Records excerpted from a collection
○ ○ ○ ○ ○

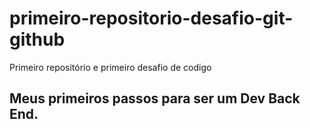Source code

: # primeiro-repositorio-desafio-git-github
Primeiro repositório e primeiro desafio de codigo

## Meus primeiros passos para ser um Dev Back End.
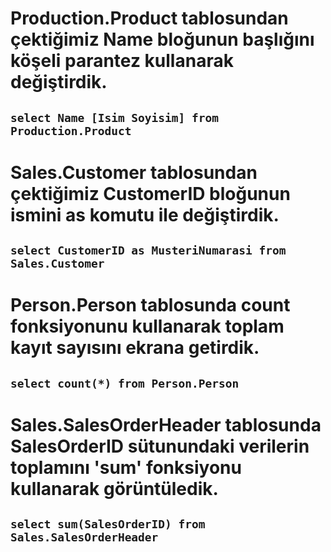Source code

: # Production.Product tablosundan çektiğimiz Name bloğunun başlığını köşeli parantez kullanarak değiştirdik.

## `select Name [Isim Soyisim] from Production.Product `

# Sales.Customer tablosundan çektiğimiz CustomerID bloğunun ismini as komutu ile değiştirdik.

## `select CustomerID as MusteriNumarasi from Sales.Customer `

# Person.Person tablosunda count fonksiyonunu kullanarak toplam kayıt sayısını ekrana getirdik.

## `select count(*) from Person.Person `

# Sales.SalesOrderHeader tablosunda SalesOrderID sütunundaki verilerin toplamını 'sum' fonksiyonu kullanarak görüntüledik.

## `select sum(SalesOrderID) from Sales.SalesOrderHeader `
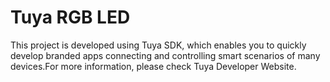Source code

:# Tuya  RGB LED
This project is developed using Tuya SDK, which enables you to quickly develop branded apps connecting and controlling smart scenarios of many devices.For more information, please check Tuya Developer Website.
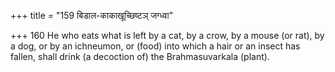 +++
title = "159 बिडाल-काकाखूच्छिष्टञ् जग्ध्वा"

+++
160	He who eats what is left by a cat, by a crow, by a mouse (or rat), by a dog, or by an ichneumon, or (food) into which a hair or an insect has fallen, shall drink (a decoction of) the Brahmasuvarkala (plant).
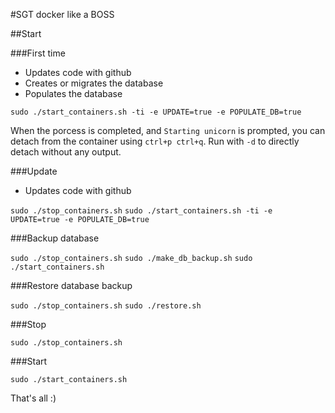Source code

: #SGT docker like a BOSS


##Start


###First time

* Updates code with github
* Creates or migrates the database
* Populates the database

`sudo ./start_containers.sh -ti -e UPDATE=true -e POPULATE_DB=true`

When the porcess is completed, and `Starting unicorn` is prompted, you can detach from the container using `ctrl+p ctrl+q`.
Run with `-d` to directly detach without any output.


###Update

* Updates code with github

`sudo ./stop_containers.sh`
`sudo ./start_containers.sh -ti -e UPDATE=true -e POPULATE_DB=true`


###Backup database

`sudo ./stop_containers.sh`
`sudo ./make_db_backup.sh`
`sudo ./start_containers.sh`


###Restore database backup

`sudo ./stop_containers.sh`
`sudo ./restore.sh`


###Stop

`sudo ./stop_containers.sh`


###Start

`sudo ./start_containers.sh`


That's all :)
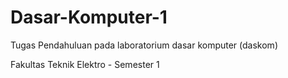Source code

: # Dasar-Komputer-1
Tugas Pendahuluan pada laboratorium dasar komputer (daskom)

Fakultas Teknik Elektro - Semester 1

○ ○ ○ ○ ○

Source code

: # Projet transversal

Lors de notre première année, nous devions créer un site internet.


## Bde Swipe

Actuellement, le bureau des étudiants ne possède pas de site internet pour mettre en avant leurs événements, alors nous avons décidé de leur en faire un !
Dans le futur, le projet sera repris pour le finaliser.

○ ○ ○ ○ ○

TASK STATEMENT:
Examine each line of the records above and tally those with the string "çektiğimiz". State the total alone.

THE ANSWER:
2